The joint SPCA and Law Enforcement convoy was traveling southbound on the M5, returning the rescued animals to the SPCA base, when an inspector spotted a schoolboy convulsing violently on the shoulder of the highway.
SPCA inspector Rudi Philander, who is also a qualified paramedic registered with the Health Professions Council of South Africa (HPCSA), took control of the scene, administering emergency medical care to stabilise the seizing child.
While Philander treated the boy, team members coordinated a rapid emergency response:
- One inspector contacted Emergency Medical Services (EMS)
- Another identified the school badge on the child's jersey, contacted the school, and successfully located the boy's parents
- Team members took turns kneeling on the tarmac alongside the boy to comfort and reassure him until paramedics arrived.
"Our team held a dying puppy, lifted neglected dogs from filth, and knelt beside a stranger's child on the side of a highway, all within a single shift," the SPCA said.
"Compassion simply recognises vulnerability and answers it."
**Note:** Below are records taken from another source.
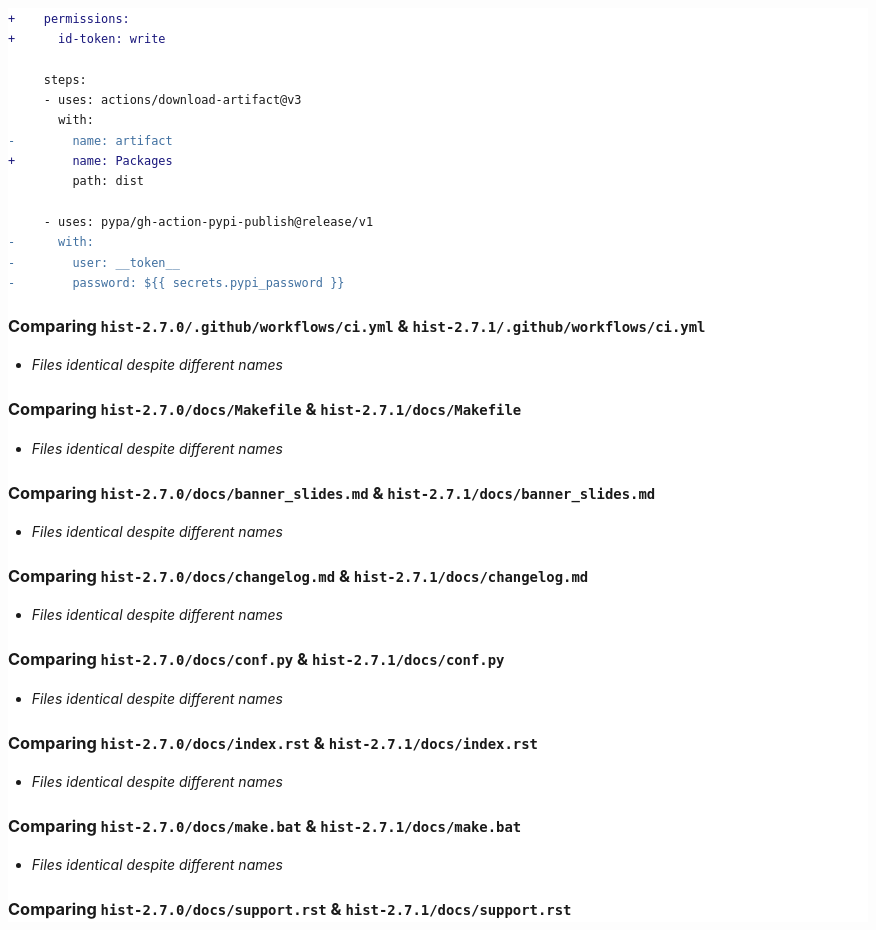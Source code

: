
 ```diff
+    permissions:
+      id-token: write
 
     steps:
     - uses: actions/download-artifact@v3
       with:
-        name: artifact
+        name: Packages
         path: dist
 
     - uses: pypa/gh-action-pypi-publish@release/v1
-      with:
-        user: __token__
-        password: ${{ secrets.pypi_password }}
```

### Comparing `hist-2.7.0/.github/workflows/ci.yml` & `hist-2.7.1/.github/workflows/ci.yml`

 * *Files identical despite different names*

### Comparing `hist-2.7.0/docs/Makefile` & `hist-2.7.1/docs/Makefile`

 * *Files identical despite different names*

### Comparing `hist-2.7.0/docs/banner_slides.md` & `hist-2.7.1/docs/banner_slides.md`

 * *Files identical despite different names*

### Comparing `hist-2.7.0/docs/changelog.md` & `hist-2.7.1/docs/changelog.md`

 * *Files identical despite different names*

### Comparing `hist-2.7.0/docs/conf.py` & `hist-2.7.1/docs/conf.py`

 * *Files identical despite different names*

### Comparing `hist-2.7.0/docs/index.rst` & `hist-2.7.1/docs/index.rst`

 * *Files identical despite different names*

### Comparing `hist-2.7.0/docs/make.bat` & `hist-2.7.1/docs/make.bat`

 * *Files identical despite different names*

### Comparing `hist-2.7.0/docs/support.rst` & `hist-2.7.1/docs/support.rst`
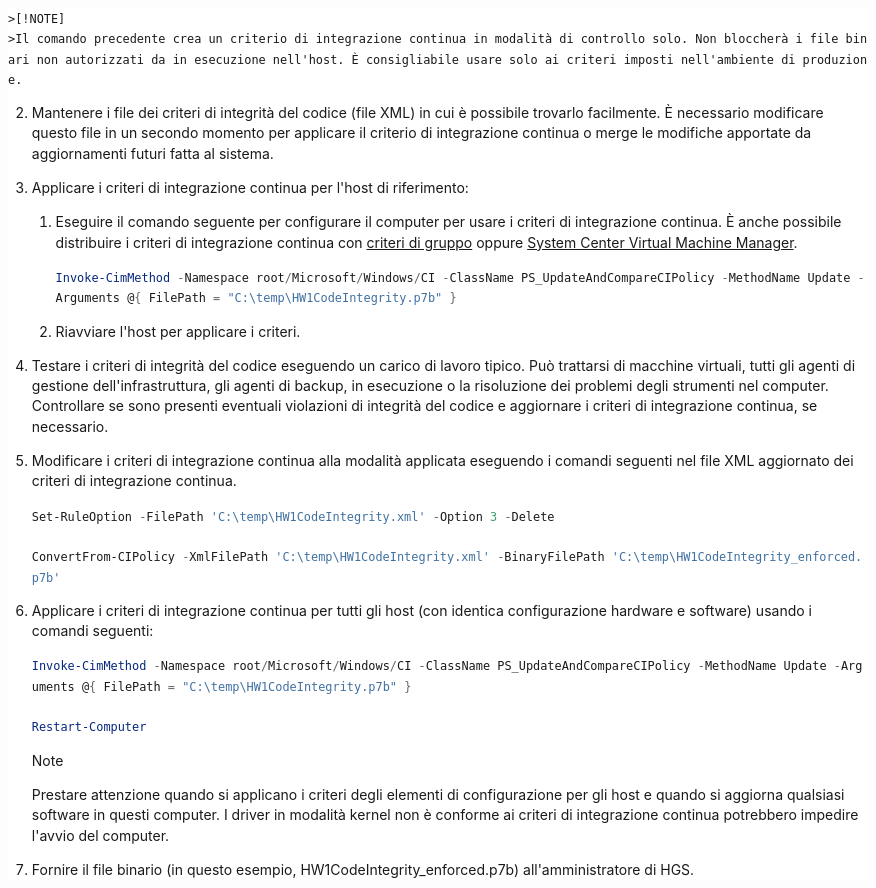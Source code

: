     >[!NOTE]
    >Il comando precedente crea un criterio di integrazione continua in modalità di controllo solo. Non bloccherà i file binari non autorizzati da in esecuzione nell'host. È consigliabile usare solo ai criteri imposti nell'ambiente di produzione.

2.  Mantenere i file dei criteri di integrità del codice (file XML) in cui è possibile trovarlo facilmente. È necessario modificare questo file in un secondo momento per applicare il criterio di integrazione continua o merge le modifiche apportate da aggiornamenti futuri fatta al sistema.

3.  Applicare i criteri di integrazione continua per l'host di riferimento:

    1.  Eseguire il comando seguente per configurare il computer per usare i criteri di integrazione continua. È anche possibile distribuire i criteri di integrazione continua con [criteri di gruppo](https://docs.microsoft.com/en-us/windows/security/threat-protection/windows-defender-application-control/deploy-windows-defender-application-control-policies-using-group-policy) oppure [System Center Virtual Machine Manager](https://docs.microsoft.com/en-us/system-center/vmm/guarded-deploy-host?view=sc-vmm-2019#manage-and-deploy-code-integrity-policies-with-vmm).

        ```powershell
        Invoke-CimMethod -Namespace root/Microsoft/Windows/CI -ClassName PS_UpdateAndCompareCIPolicy -MethodName Update -Arguments @{ FilePath = "C:\temp\HW1CodeIntegrity.p7b" }
        ```

    2.  Riavviare l'host per applicare i criteri.

3.  Testare i criteri di integrità del codice eseguendo un carico di lavoro tipico. Può trattarsi di macchine virtuali, tutti gli agenti di gestione dell'infrastruttura, gli agenti di backup, in esecuzione o la risoluzione dei problemi degli strumenti nel computer. Controllare se sono presenti eventuali violazioni di integrità del codice e aggiornare i criteri di integrazione continua, se necessario.

4.  Modificare i criteri di integrazione continua alla modalità applicata eseguendo i comandi seguenti nel file XML aggiornato dei criteri di integrazione continua.

    ```powershell
    Set-RuleOption -FilePath 'C:\temp\HW1CodeIntegrity.xml' -Option 3 -Delete

    ConvertFrom-CIPolicy -XmlFilePath 'C:\temp\HW1CodeIntegrity.xml' -BinaryFilePath 'C:\temp\HW1CodeIntegrity_enforced.p7b'
    ```

5.  Applicare i criteri di integrazione continua per tutti gli host (con identica configurazione hardware e software) usando i comandi seguenti:

    ```powershell
    Invoke-CimMethod -Namespace root/Microsoft/Windows/CI -ClassName PS_UpdateAndCompareCIPolicy -MethodName Update -Arguments @{ FilePath = "C:\temp\HW1CodeIntegrity.p7b" }
    
    Restart-Computer
    ```

    >[!NOTE]
    >Prestare attenzione quando si applicano i criteri degli elementi di configurazione per gli host e quando si aggiorna qualsiasi software in questi computer. I driver in modalità kernel non è conforme ai criteri di integrazione continua potrebbero impedire l'avvio del computer. 

6.  Fornire il file binario (in questo esempio, HW1CodeIntegrity\_enforced.p7b) all'amministratore di HGS.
The animal rescue in Dunoon started when the SPCA, with the support of the City of Cape Town's Law Enforcement Animal Control Unit, acted on a warrant secured in terms of the Animals Protection Act and removed 24 animals from a property.
Inside, inspectors uncovered a commercial backyard breeding operation where animals were hidden away in inadequate conditions to produce litters for profit.
The animals were living in negligible conditions, including extreme confinement, unsafe conditions, and water deprivation.
Many were starved and had no access to clean drinking water.
Tragically, inspectors discovered one puppy in the midst of an active seizure, that was rushed to a nearby veterinary practice for emergency intervention. Unfortunately, the puppy could not be saved.
The surviving 24 dogs are now under the care of the SPCA veterinary and kennel teams, beginning what officials describe as a long road to physical and psychological rehabilitation.